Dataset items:

++++++++

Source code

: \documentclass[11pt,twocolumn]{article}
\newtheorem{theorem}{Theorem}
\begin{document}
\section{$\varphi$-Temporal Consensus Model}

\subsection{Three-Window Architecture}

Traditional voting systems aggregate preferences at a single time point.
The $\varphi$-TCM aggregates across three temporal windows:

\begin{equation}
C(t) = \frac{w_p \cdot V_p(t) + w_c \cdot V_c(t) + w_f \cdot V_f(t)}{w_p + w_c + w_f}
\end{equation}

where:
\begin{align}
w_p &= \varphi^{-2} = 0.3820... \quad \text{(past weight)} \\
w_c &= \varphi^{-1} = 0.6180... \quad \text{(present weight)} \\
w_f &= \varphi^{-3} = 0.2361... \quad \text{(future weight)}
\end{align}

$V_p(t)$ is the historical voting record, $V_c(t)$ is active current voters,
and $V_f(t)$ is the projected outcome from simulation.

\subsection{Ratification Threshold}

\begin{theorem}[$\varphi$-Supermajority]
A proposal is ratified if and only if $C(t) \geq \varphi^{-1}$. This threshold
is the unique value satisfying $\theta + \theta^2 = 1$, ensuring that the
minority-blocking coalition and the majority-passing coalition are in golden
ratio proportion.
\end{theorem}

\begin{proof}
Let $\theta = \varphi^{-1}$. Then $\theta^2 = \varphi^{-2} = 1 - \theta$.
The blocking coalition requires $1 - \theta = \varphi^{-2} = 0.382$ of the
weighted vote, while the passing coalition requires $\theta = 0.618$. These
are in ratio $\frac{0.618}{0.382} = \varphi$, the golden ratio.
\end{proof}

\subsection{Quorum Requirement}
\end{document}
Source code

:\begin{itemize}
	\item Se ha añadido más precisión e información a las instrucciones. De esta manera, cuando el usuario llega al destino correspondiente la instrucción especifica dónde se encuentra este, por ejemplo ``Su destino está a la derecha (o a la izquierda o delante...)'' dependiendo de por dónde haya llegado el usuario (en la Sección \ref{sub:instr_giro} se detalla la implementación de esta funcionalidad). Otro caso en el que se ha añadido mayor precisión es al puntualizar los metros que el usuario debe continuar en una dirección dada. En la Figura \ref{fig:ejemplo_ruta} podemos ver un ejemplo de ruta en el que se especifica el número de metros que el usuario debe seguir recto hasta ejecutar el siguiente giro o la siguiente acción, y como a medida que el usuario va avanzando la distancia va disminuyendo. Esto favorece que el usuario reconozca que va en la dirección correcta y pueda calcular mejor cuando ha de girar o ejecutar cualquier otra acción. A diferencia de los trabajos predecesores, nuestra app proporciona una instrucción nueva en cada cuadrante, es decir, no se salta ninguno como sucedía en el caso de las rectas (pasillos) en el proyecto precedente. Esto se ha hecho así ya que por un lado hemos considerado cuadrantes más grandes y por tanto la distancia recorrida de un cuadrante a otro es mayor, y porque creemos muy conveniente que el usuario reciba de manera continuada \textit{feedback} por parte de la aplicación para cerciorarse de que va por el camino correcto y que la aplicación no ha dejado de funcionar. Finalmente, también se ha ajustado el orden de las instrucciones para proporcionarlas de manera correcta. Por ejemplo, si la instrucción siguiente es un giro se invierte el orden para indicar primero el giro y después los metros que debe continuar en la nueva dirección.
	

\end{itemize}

++++++++

• [EXERCISE AIM]: Look through the entries above. Extract each line with the word "theorem".

• [RESPONSE]:
\newtheorem{theorem}{Theorem}
\begin{theorem}[$\varphi$-Supermajority]
\end{theorem}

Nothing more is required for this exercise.